When it doesn’t come to this, there’s the hunt for idols to supplement the vacuum of belief. The good, the bad, and the ugly idols of celebrity culture. Overly popularised earthly idols that people endow with all manner of characteristics beyond their actual capacities. If they’re not selling you some garbage they'll come around to tell you how to think, either in a movie or on some shitty podcast. It no longer has anything to do with the act of being social or informed but to cradle anxieties and feelings of apathy and angst that permeate in societies that have grown broadly anti-social. 

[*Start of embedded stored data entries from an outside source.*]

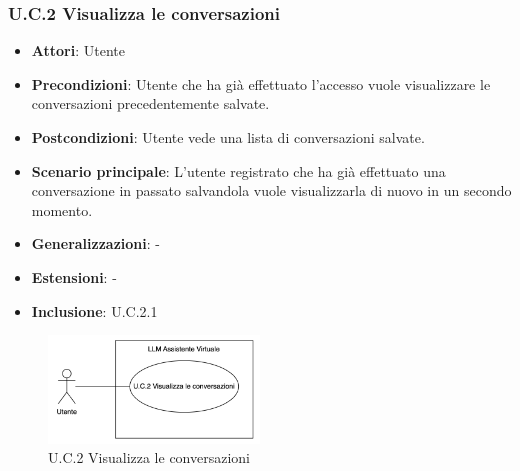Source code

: \subsubsection{U.C.2 Visualizza le conversazioni}
\begin{itemize}
    \item \textbf{Attori}: Utente
    \item \textbf{Precondizioni}: Utente che ha già effettuato l’accesso vuole visualizzare le conversazioni precedentemente salvate.
    \item \textbf{Postcondizioni}: Utente vede una lista di conversazioni salvate.
    \item \textbf{Scenario principale}: L’utente registrato che ha già effettuato una conversazione in passato salvandola vuole visualizzarla di nuovo in un secondo momento.
    \item \textbf{Generalizzazioni}: -
    \item \textbf{Estensioni}: -
    \item \textbf{Inclusione}: U.C.2.1
\end{itemize}
\begin{figure}[h!]
    \centering
    \includegraphics[width=0.5\textwidth]{img/UC2.png}
    \caption{U.C.2 Visualizza le conversazioni}
\end{figure}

Looking around through the comment threads nowadays you can barely find any signs of users being social to each other. Where the most successful threads are largely filled with cheers, cynicism and rigid opinions. If you don’t participate, you don’t exist. The reaction media. This virtual “social” space where the system of likes or followers that creates the false impression of value and quality. Influencers that bring almost no social contribution through their content but largely pray on the vulnerabilities of the wasted audience are placed on a pedestal over people that put their time and energy into something truly useful but are often left in the wasteland of anonymity to which they belong. This is a clear sign of the mediocrity of the content that can easily grab a lot of attention only on mere emotionally uplifting outpourings. As this sort of detached behavior perpetuates itself on social media it naturally spills out in the actual social space, influencing some people to imitate the values of the virtual space with which they’ve become more familiar through the extensive time spent there.

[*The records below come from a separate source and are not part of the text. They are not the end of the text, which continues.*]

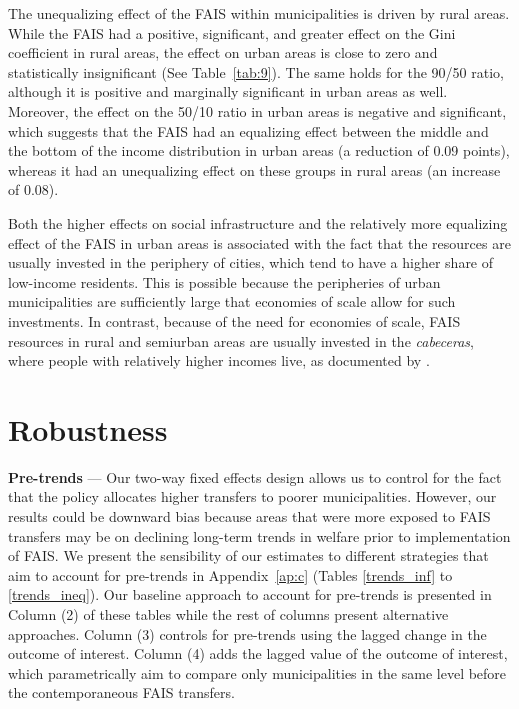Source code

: \documentclass[dv_diss_main.tex]{subfiles}
\begin{document}
The unequalizing effect of the FAIS within municipalities is driven by rural areas. While the FAIS had a positive, significant, and greater effect on the Gini coefficient in rural areas, the effect on urban areas is close to zero and statistically insignificant (See Table~\ref{tab:9}). The same holds for the 90/50 ratio, although it is positive and marginally significant in urban areas as well. Moreover, the effect on the 50/10 ratio in urban areas is negative and significant, which suggests that the FAIS had an equalizing effect between the middle and the bottom of the income distribution in urban areas (a reduction of 0.09 points), whereas it had an unequalizing effect on these groups in rural areas (an increase of 0.08).

Both the higher effects on social infrastructure and the relatively more equalizing effect of the FAIS in urban areas is associated with the fact that the resources are usually invested in the periphery of cities, which tend to have a higher share of low-income residents. This is possible because the peripheries of urban municipalities are sufficiently large that economies of scale allow for such investments. In contrast, because of the need for economies of scale, FAIS resources in rural and semiurban areas are usually invested in the \textit{cabeceras}, where people with relatively higher incomes live, as documented by \cite{wellenstein2006social}.


\section{Robustness}\label{sec: Robustness}

\textbf{ Pre-trends }— Our two-way fixed effects design allows us to control for the fact that the policy allocates higher transfers to poorer municipalities. However, our results could be downward bias because areas that were more exposed to FAIS transfers may be on declining long-term trends in welfare prior to implementation of FAIS. We present the sensibility of our estimates to different strategies that aim to account for pre-trends in Appendix~\ref{ap:c} (Tables \ref{trends_inf} to \ref{trends_ineq}). Our baseline approach to account for pre-trends is presented in Column (2) of these tables while the rest of columns present alternative approaches. Column (3) controls for pre-trends using the lagged change in the outcome of interest. Column (4) adds the lagged value of the outcome of interest, which parametrically aim to compare only municipalities in the same level before the contemporaneous FAIS transfers. 
\end{document}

A space where the superfluous and mediocre is valued over the truly exceptional. This effect can be noticed in all fields of vital social importance like music, art, politics, journalism and others where they are more likely to be seen as a form of entertainment rather than sought after for intellectual and social growth. Where characters are more likely to be cheered for acting the part but not being the part. This is the curse of outdated postmodernism. 

Probably one of the saddest effects of the social media staple is that a lot of intellectually gifted and talented people, in a struggle to become successful, succumb to the social media standards of mediocrity, unknowingly dumbing themselves and what they produce to the liking of their numbed out audience. There’s also lot of good and useful content floating around the internet, but usually it's hard to find being often pulled down under the furious tides of meaningless garbage content that the platforms often promote.

This is what I called homogeneous mediocratisation. Out of this mess there’s a looming spiritual poverty of desperately consuming all manner of beliefs expressed through a plethora of hyperconcepts that pass as knowledge or truth, leaving the consumers mentally anemic and incapable of critical judgement. The wasted consumer is more likely to choose an ever repeating passive familiarity over novel active thinking, leading a society in stale stagnation. 

From the earliest days of human civilisations and the many teachings of history we have accumulated, one of the biggest lessons that often evaders us is that where a civilization loses social cohesiveness, when they lose the ability to work together and start competing against each other, they enter into a process of social decay. Where people can no longer look to each other’s needs and sensibilities, they recede in a state of dysfunctional aggressive competitiveness that is very much praised and romanticised in our age. Throughout history, societies where most of the citizens commune and collaborate become more productive and successful but most importantly, such societies becomes sustainable as this is close to our natural condition as a species but also as part of a complex ecosystem to which we are built for.